I began calling it the Treblinka affair, after the title of Steiner’s book. This fantastically successful text depicted one of the principal Nazi death camps—a killing center, erected in 1942 as part of Aktion Reinhard, solely dedicated to Jewish destruction, where historians safely estimate that perhaps 800,000 Jews were murdered over the year and a half of the camp’s existence (of course, estimates vary). In its climax, Steiner’s book described the August 2, 1943, insurrection by the Jewish inmates of the camp. Lasting for several months, the debate touched off by Treblinka tested popular understandings of World War II, cast light on the state of the Jewish community, and involved many of the most significant as well as numerous obscure writers of the day; the scope and range of the quarrel, surprisingly immense, are suggested by the cover of my book, where its dramatis personae are listed.
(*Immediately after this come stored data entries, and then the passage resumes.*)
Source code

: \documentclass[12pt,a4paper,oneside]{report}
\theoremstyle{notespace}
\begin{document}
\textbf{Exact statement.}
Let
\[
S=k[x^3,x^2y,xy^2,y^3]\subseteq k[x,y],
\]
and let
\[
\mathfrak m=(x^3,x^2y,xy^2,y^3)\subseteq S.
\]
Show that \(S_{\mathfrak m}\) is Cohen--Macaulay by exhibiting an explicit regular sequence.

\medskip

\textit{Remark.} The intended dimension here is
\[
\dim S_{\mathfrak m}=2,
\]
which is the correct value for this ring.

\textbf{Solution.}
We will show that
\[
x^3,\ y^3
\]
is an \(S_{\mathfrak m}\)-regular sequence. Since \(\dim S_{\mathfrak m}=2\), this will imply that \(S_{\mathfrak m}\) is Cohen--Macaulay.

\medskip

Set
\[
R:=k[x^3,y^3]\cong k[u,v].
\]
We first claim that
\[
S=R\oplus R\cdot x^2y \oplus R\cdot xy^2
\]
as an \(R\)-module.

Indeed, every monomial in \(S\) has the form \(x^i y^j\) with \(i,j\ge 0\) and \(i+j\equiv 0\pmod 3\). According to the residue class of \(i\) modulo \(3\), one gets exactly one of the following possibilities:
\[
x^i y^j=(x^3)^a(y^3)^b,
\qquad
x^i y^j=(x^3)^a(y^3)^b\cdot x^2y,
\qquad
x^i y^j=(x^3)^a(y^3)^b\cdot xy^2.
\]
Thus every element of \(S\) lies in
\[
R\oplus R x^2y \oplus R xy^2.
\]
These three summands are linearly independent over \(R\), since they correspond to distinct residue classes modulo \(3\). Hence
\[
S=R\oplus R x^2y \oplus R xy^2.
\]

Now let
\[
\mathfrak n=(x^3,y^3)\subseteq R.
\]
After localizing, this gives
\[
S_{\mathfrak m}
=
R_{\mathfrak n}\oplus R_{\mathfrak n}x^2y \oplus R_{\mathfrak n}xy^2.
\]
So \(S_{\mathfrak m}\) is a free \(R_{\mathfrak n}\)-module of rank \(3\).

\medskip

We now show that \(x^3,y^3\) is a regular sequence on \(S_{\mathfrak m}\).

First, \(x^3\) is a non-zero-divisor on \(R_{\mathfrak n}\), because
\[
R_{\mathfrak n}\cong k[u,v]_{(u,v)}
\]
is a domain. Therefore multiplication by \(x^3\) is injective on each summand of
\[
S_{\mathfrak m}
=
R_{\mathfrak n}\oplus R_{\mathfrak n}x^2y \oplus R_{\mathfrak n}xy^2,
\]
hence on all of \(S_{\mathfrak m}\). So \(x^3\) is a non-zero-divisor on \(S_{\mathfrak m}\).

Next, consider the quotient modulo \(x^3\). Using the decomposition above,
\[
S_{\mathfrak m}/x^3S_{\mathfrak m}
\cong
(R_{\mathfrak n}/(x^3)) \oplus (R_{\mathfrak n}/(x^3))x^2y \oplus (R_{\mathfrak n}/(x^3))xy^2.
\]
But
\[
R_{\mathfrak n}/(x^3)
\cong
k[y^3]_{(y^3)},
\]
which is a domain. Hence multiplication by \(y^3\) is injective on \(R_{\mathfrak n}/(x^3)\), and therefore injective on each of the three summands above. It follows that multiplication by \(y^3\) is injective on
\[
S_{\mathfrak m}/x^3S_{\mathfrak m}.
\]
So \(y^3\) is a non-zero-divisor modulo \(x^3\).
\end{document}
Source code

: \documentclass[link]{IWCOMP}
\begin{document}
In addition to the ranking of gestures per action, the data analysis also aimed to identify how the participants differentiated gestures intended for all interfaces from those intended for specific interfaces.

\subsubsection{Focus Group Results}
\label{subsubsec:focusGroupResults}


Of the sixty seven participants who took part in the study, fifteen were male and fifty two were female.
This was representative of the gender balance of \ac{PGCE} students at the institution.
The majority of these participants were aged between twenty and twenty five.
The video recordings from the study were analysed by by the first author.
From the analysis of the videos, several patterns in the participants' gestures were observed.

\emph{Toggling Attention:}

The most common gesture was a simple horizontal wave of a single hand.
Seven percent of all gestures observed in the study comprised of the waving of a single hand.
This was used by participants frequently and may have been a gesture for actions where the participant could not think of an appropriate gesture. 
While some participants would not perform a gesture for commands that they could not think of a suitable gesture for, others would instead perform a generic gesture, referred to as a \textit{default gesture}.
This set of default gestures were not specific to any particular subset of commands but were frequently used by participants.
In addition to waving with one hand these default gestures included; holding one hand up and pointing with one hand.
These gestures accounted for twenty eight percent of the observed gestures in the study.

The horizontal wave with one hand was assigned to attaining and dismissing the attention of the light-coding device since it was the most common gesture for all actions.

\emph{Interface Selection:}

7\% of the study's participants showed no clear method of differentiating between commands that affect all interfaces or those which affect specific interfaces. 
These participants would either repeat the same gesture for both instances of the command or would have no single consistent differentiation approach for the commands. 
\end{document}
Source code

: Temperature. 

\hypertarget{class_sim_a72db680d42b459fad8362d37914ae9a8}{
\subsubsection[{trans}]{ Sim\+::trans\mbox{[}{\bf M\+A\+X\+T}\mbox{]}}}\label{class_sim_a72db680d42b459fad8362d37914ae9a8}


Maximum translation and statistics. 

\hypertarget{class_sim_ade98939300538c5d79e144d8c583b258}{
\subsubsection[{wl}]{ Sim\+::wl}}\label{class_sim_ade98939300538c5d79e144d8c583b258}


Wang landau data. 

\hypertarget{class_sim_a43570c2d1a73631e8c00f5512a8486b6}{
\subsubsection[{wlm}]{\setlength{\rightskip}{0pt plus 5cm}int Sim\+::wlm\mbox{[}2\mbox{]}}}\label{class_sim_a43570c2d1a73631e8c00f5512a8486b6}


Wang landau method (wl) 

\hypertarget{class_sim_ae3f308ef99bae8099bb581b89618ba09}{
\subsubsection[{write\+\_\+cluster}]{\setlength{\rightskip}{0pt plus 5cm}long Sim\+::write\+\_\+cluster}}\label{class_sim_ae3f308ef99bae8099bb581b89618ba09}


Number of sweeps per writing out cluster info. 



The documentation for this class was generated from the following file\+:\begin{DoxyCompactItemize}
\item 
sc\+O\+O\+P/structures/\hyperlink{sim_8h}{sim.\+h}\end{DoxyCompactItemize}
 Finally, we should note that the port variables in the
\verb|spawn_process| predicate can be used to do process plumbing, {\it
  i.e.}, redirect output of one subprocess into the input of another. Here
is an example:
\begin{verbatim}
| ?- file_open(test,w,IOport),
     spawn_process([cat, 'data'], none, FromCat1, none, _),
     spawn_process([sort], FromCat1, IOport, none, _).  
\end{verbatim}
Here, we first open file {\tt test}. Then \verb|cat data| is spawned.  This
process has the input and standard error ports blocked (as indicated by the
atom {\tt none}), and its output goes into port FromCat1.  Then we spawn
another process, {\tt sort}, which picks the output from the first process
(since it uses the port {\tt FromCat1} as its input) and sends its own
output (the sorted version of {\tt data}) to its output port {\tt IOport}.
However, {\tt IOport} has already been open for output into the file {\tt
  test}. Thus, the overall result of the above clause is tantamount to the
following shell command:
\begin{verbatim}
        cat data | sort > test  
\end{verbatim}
I came to believe that a study of Steiner’s enterprise and the furor that followed upon its publication, a Rezeptionsgeschichte of it, might have powerful ramifications for understanding postwar French cultural, intellectual, and political history, including French-Jewish history, as well as contribute to international Holocaust studies. Best of all, because the dispute involved a direct contest of the two major postwar constructions of the World War II past, its study casts needed light on the moral implications, debated even amongst Jews at the time, of the rise of the genocidal consciousness that has since become a hallmark of the contemporary era, in France as elsewhere. I chose, in summary, to elevate a background to Levinas, who still figures significantly in what follows, into a legitimate topic in its own right. This dispute, the Treblinka affair, is the subject of this short book.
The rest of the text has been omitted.